## TASK BRIEF
Every line from the one containing "News iOS Client</h1>" to the one containing "would love using" in the records below, both included, must be set down exactly, and no other line.

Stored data
-------------------------

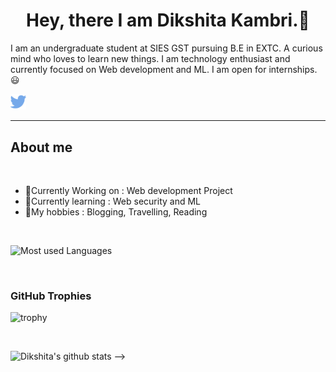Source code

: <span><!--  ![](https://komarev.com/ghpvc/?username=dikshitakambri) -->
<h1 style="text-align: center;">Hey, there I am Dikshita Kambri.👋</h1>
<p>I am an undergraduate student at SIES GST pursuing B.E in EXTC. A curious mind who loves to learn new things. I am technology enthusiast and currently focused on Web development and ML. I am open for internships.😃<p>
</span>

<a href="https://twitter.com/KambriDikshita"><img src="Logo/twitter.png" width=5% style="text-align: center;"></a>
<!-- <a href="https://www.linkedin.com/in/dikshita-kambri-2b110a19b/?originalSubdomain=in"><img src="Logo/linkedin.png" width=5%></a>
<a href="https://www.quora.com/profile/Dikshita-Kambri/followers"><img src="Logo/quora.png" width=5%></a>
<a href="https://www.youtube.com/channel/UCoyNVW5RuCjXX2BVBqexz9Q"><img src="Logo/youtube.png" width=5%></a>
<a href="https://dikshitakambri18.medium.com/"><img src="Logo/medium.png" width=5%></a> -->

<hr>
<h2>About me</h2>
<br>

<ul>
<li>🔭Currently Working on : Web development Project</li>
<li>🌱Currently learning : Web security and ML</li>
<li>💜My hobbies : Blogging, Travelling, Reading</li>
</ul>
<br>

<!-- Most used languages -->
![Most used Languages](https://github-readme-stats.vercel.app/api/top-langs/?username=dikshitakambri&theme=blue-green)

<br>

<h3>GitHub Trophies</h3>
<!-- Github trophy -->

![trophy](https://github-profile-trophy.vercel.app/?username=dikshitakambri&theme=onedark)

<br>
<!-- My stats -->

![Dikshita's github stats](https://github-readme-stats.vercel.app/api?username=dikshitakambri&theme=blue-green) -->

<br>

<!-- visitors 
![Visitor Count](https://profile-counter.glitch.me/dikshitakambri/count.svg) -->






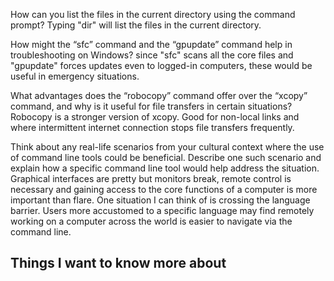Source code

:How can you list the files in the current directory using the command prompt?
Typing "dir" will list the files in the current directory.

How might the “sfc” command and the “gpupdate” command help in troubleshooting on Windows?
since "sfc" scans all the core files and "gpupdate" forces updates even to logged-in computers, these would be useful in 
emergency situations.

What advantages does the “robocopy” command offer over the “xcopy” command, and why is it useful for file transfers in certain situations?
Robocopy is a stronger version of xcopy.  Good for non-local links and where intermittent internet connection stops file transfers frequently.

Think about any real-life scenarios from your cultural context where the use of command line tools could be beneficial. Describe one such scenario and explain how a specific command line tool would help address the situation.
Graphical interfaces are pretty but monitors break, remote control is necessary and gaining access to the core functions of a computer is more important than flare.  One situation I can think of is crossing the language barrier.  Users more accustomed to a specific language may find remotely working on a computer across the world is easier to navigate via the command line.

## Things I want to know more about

-------------------------

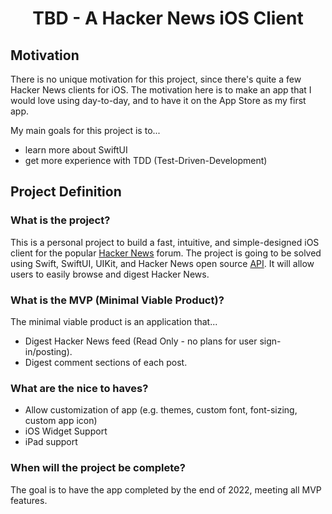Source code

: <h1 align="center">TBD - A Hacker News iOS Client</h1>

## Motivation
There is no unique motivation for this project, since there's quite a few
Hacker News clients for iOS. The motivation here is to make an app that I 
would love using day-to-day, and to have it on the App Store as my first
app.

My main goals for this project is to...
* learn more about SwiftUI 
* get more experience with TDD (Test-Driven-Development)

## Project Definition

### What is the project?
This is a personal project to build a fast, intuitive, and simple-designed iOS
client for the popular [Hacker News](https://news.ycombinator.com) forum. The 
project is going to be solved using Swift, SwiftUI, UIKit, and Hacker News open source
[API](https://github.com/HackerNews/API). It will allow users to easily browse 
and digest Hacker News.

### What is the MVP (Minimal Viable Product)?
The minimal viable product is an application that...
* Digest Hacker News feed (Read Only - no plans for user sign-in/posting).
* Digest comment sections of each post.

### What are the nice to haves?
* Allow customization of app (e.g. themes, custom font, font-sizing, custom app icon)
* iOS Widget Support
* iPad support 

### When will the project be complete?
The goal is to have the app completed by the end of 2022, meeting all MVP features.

-------------------------

## YOUR RESPONSE
: <h1 align="center">TBD - A Hacker News iOS Client</h1>

## Motivation
There is no unique motivation for this project, since there's quite a few
Hacker News clients for iOS. The motivation here is to make an app that I 
would love using day-to-day, and to have it on the App Store as my first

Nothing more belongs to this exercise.